In rural Iowa, Peg Sandeen recalls, living with AIDS meant living under the cloud of your neighbors’ judgment. After her husband, John, fell ill in 1992, the rumors began swirling. The couple had almost learned to live with the stigma when things took a turn for the worse.

In 1993, ravaged by his disease and running out of options, John wanted to make one final decision: to die on his own terms, with the help of life-ending medication. But at the time, there was no way to convey to his doctors what he wanted. As the debate over assisted dying raged in far-off Oregon, the headlines offered up only loaded words: murder, euthanasia, suicide.

John was adamant that what he wanted was not suicide. He loved his life: his wife, who had married him even though he had asked her to leave when he learned he was H.I.V. positive; their 2-year-old daughter, Hannah; and playing Neil Young songs on guitar, a pleasure that was rapidly being taken from him as his faculties slipped away.

“This was not a man who wanted to commit suicide, at all,” said Ms. Sandeen, now the chief executive of Death With Dignity, a group that supports aid-in-dying laws across the country. To her, the word only added more judgment to the homophobia and AIDS phobia that they — and others who found themselves in a similar position — were facing.

John had expressed to his wife his wish to die on his own terms. But, to her knowledge, he never spoke about it with his physicians. At the time, it felt impossible to bring it up as simply a medical question, not a moral one.

“Even if the answer was, ‘No, we can’t offer that,’ that would have made such a difference,” she said. “We were just facing so much stigma that even to have the ability to have this end-of-life care conversation would have just been remarkable.”

John succumbed to the virus on Dec. 9, 1993, less than a year before the Death With Dignity Act passed narrowly in Oregon. Since its enactment in 1997, more than 3,700 Oregonians have taken measures permitted by the law, which allows patients with a terminal illness and the approval of two doctors to receive life-ending medication. The practice is now legal in 10 U.S. states and Washington, D.C.
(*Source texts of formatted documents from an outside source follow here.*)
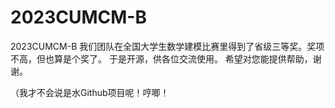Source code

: # 2023CUMCM-B
2023CUMCM-B
我们团队在全国大学生数学建模比赛里得到了省级三等奖。奖项不高，但也算是个奖了。
于是开源，供各位交流使用。
希望对您能提供帮助，谢谢。

（我才不会说是水Github项目呢！哼唧！
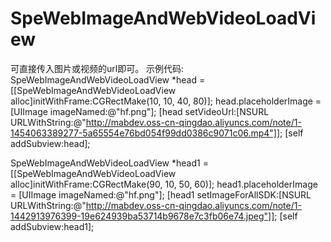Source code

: # SpeWebImageAndWebVideoLoadView

可直接传入图片或视频的url即可。
示例代码:
 SpeWebImageAndWebVideoLoadView *head = [[SpeWebImageAndWebVideoLoadView alloc]initWithFrame:CGRectMake(10, 10, 40, 80)];
head.placeholderImage = [UIImage imageNamed:@"hf.png"];
 [head setVideoUrl:[NSURL URLWithString:@"http://mabdev.oss-cn-qingdao.aliyuncs.com/note/1-1454063389277-5a65554e76bd054f99dd0386c9071c06.mp4"]];
 [self addSubview:head];
        
SpeWebImageAndWebVideoLoadView *head1 = [[SpeWebImageAndWebVideoLoadView alloc]initWithFrame:CGRectMake(90, 10, 50, 60)];
head1.placeholderImage = [UIImage imageNamed:@"hf.png"];
[head1 setImageForAllSDK:[NSURL URLWithString:@"http://mabdev.oss-cn-qingdao.aliyuncs.com/note/1-1442913976399-19e624939ba53714b9678e7c3fb06e74.jpeg"]];
[self addSubview:head1];

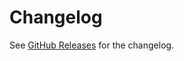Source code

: # Changelog

See [GitHub Releases][releases] for the changelog.

[releases]: https://github.com/vfile/vfile/releases
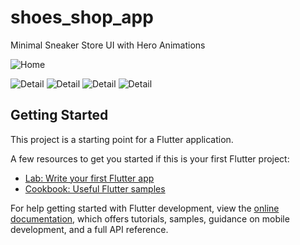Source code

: # shoes_shop_app

Minimal Sneaker Store UI with Hero Animations



![Home](assets/screenshot/screen_1.png)


![Detail](assets/screenshot/screen_2.png)
![Detail](assets/screenshot/screen_3.png)
![Detail](assets/screenshot/screen_4.png)
![Detail](assets/screenshot/screen_5.png)
## Getting Started

This project is a starting point for a Flutter application.

A few resources to get you started if this is your first Flutter project:

- [Lab: Write your first Flutter app](https://docs.flutter.dev/get-started/codelab)
- [Cookbook: Useful Flutter samples](https://docs.flutter.dev/cookbook)

For help getting started with Flutter development, view the
[online documentation](https://docs.flutter.dev/), which offers tutorials,
samples, guidance on mobile development, and a full API reference.
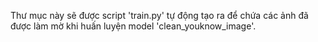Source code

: Thư mục này sẽ được script 'train.py' tự động tạo ra để chứa các ảnh đã được làm mờ khi huấn luyện model 'clean_youknow_image'.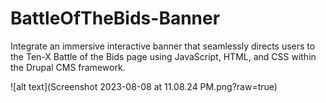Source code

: # BattleOfTheBids-Banner
Integrate an immersive interactive banner that seamlessly directs users to the Ten-X Battle of the Bids page using JavaScript, HTML, and CSS within the Drupal CMS framework.

![alt text](Screenshot 2023-08-08 at 11.08.24 PM.png?raw=true)
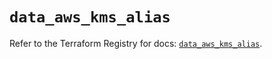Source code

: # `data_aws_kms_alias`

Refer to the Terraform Registry for docs: [`data_aws_kms_alias`](https://registry.terraform.io/providers/hashicorp/aws/6.8.0/docs/data-sources/kms_alias).

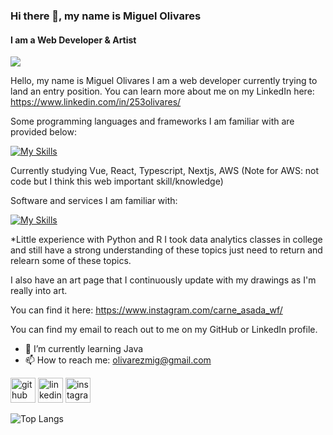 ### Hi there 👋, my name is Miguel Olivares
#### I am a Web Developer & Artist

[![](https://media.licdn.com/dms/image/C4E16AQHytvmQ7pt03g/profile-displaybackgroundimage-shrink_350_1400/0/1606521806794?e=1722470400&v=beta&t=xtaOjIsyI7df0As52s-MwBPXXr6TW_VVjyL9LDn9OsE)](https://www.linkedin.com/in/253olivares/)

Hello, my name is Miguel Olivares I am a web developer currently trying to land an entry position. You can learn more about me on my LinkedIn here: https://www.linkedin.com/in/253olivares/

Some programming languages and frameworks I am familiar with are provided below: 

[![My Skills](https://skillicons.dev/icons?i=html,js,jquery,nodejs,ts,css,sass,react,tailwind,redux,php,mysql,java)](https://skillicons.dev)

Currently studying Vue, React, Typescript, Nextjs, AWS (Note for AWS: not code but I think this web important skill/knowledge) 

Software and services I am familiar with:

[![My Skills](https://skillicons.dev/icons?i=firebase,git,figma,github,ai,ps,postman,vscode)](https://skillicons.dev)

*Little experience with Python and R I took data analytics classes in college and still have a strong understanding of these topics just need to return and relearn some of these topics.

I also have an art page that I continuously update with my drawings as I'm really into art.

You can find it here: https://www.instagram.com/carne_asada_wf/

You can find my email to reach out to me on my GitHub or LinkedIn profile.

- 🌱 I’m currently learning Java
- 📫 How to reach me: olivarezmig@gmail.com 


[<img src='https://cdn.jsdelivr.net/npm/simple-icons@3.0.1/icons/github.svg' alt='github' height='40'>](https://github.com/253olivares)  [<img src='https://cdn.jsdelivr.net/npm/simple-icons@3.0.1/icons/linkedin.svg' alt='linkedin' height='40'>](https://www.linkedin.com/in/https://www.linkedin.com/in/253olivares//)  [<img src='https://cdn.jsdelivr.net/npm/simple-icons@3.0.1/icons/instagram.svg' alt='instagram' height='40'>](https://www.instagram.com/https://www.instagram.com/carne_asada_69//)  

![Top Langs](https://github-readme-stats.vercel.app/api/top-langs/?username=253olivares&layout=compact)
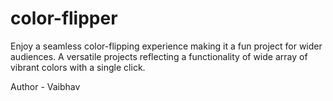 # color-flipper	
Enjoy a seamless color-flipping experience making it a fun project for wider audiences. A versatile projects reflecting a functionality of wide array of vibrant colors with a single click.

Author - Vaibhav

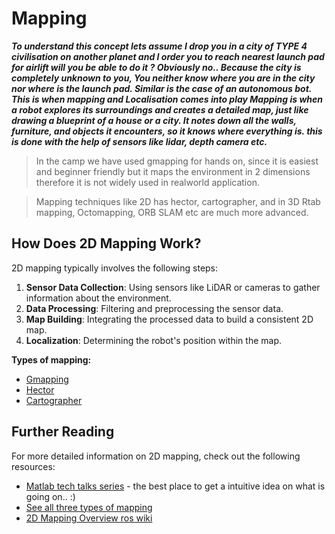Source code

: # Mapping 

***To understand this concept lets assume I drop you in a city of TYPE 4 civilisation on another planet and I order you to reach nearest launch pad for airlift will you be able to do it ?
Obviously no..
Because the city is completely unknown to you, You neither know where you are in the city nor where is the launch pad. Similar is the case of an autonomous bot. This is when mapping and Localisation comes into play
Mapping is when a robot explores its surroundings and creates a detailed map, just like drawing a blueprint of a house or a city. It notes down all the walls, furniture, and objects it encounters, so it knows where everything is.
this is done with the help of sensors like lidar, depth camera etc.***

> In the camp we have used gmapping for hands on, since it is easiest and beginner friendly but it maps the environment in 2 dimensions therefore it is not widely used in realworld application.

>Mapping techniques like 2D has hector, cartographer, and in 3D Rtab mapping, Octomapping, ORB SLAM etc are much more advanced.

## How Does 2D Mapping Work?

2D mapping typically involves the following steps:

1. **Sensor Data Collection**: Using sensors like LiDAR or cameras to gather information about the environment.
2. **Data Processing**: Filtering and preprocessing the sensor data.
3. **Map Building**: Integrating the processed data to build a consistent 2D map.
4. **Localization**: Determining the robot's position within the map.

**Types of mapping:**
- [Gmapping](Gmapping.md)
- [Hector](Hector.md)
- [Cartographer](Cartographer.md)


## Further Reading

For more detailed information on 2D mapping, check out the following resources:
- [Matlab tech talks series](https://www.youtube.com/playlist?list=PLn8PRpmsu08rLRGrnF-S6TyGrmcA2X7kg) - the best place to get a intuitive idea on what is going on.. :)
- [See all three types of mapping](https://www.youtube.com/watch?v=7iM2ynZEuf0)
- [2D Mapping Overview ros wiki](http://wiki.ros.org/navigation/Tutorials/RobotSetup)
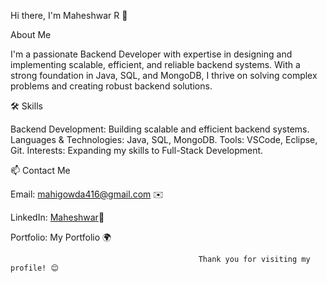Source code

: Hi there, I'm Maheshwar R 👋

About Me

I'm a passionate Backend Developer with expertise in designing and implementing scalable, efficient, and reliable backend systems. With a strong foundation in Java, SQL, and MongoDB, I thrive on solving complex problems and creating robust backend solutions.

🛠️ Skills

Backend Development: Building scalable and efficient backend systems.
Languages & Technologies: Java, SQL, MongoDB.
Tools: VSCode, Eclipse, Git.
Interests: Expanding my skills to Full-Stack Development.

📫 Contact Me

Email: mahigowda416@gmail.com ✉️

LinkedIn: [Maheshwar](https://www.linkedin.com/in/maheshwar-r-97754622b/)🔗

Portfolio: My Portfolio 🌍


                                              Thank you for visiting my profile! 😊
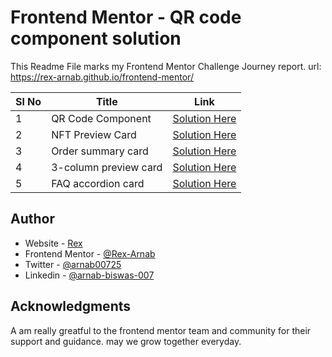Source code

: # Frontend Mentor - QR code component solution

This Readme File marks my Frontend Mentor Challenge Journey report.
url: https://rex-arnab.github.io/frontend-mentor/


| Sl No | Title | Link |
| ----------- | ----------- | ----------- |
|1 | QR Code Component | [Solution Here](https://rex-arnab.github.io/frontend-mentor/qr-code-component/index.html)|
|2 | NFT Preview Card | [Solution Here](https://rex-arnab.github.io/frontend-mentor/nft-preview-card-component/index.html)|
|3 | Order summary card | [Solution Here](https://rex-arnab.github.io/frontend-mentor/order-summary-component/index.html)|
|4 | 3-column preview card | [Solution Here](https://rex-arnab.github.io/frontend-mentor/3-column-preview-card-component/index.html)|
|5 | FAQ accordion card | [Solution Here](https://rex-arnab.github.io/frontend-mentor/faq-accordion-card-main/index.html)|

## Author

- Website - [Rex](http://1biteblog.com/)
- Frontend Mentor - [@Rex-Arnab](https://www.frontendmentor.io/profile/Rex-Arnab)
- Twitter - [@arnab00725](https://twitter.com/arnab00725)
- Linkedin - [@arnab-biswas-007](https://www.linkedin.com/in/arnab-biswas-007/)


## Acknowledgments

A am really greatful to the frontend mentor team and community for their support and guidance.
may we grow together everyday.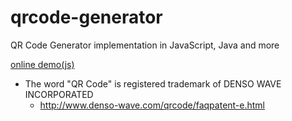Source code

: # qrcode-generator
QR Code Generator implementation in JavaScript, Java and more

[online demo(js)](https://kazuhikoarase.github.io/qrcode-generator/js/demo/)

 * The word "QR Code" is registered trademark of DENSO WAVE INCORPORATED
   * http://www.denso-wave.com/qrcode/faqpatent-e.html
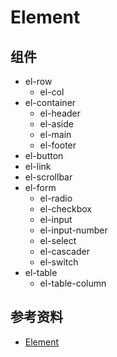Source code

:# Element

## 组件

- el-row
  - el-col
- el-container
  - el-header
  - el-aside
  - el-main
  - el-footer
- el-button
- el-link
- el-scrollbar
- el-form
  - el-radio
  - el-checkbox
  - el-input
  - el-input-number
  - el-select
  - el-cascader
  - el-switch
- el-table
  - el-table-column

## 参考资料

- [Element](https://element.eleme.cn/#/zh-CN)

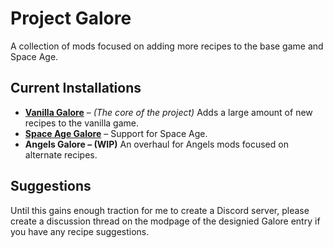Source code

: # Project Galore

A collection of mods focused on adding more recipes to the base game and Space Age.

## Current Installations

-   **[Vanilla Galore](https://mods.factorio.com/mod/vanilla_galore_continued)** – _(The core of the project)_ Adds a large amount of new recipes to the vanilla game.
-   **[Space Age Galore](https://mods.factorio.com/mod/space_age_galore)** – Support for Space Age.
-   **Angels Galore – (WIP)** An overhaul for Angels mods focused on alternate recipes.

## Suggestions

Until this gains enough traction for me to create a Discord server, please create a discussion thread on the modpage of the designied Galore entry if you have any recipe suggestions.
With this shift has come new language. Like the Sandeens, many health advocates and medical professionals insist that a terminally ill patient taking medication to hasten the end is doing something fundamentally different from suicide. The term “medical aid in dying,” they say, is meant to emphasize that someone with a terminal diagnosis is not choosing whether but how to die.

“There is a significant, a meaningful difference between someone seeking to end their life because they have a mental illness, and someone seeking to end their life who is going to die in the very near future anyway,” said Dr. Matthew Wynia, director of the University of Colorado’s Center for Bioethics and Humanities.

In the 1990s, advocates were facing an uphill battle for support. Two assisted-dying bills, in California and Washington, had failed, and the advocates now faced an opposition campaign that mischaracterized the practice as doctor-prescribed death. “At the time, the issue very badly needed to be rebranded and repositioned,” said Eli Stutsman, a lawyer and a main author of the Death With Dignity Act. “And that’s what we did.”

The text of the law, however, only defined the practice by what it was not: mercy killing, homicide, suicide or euthanasia. (In the United States, euthanasia means that a physician actively administers the life-ending substance. That practice has never been legal in the United States, although it is in Canada.)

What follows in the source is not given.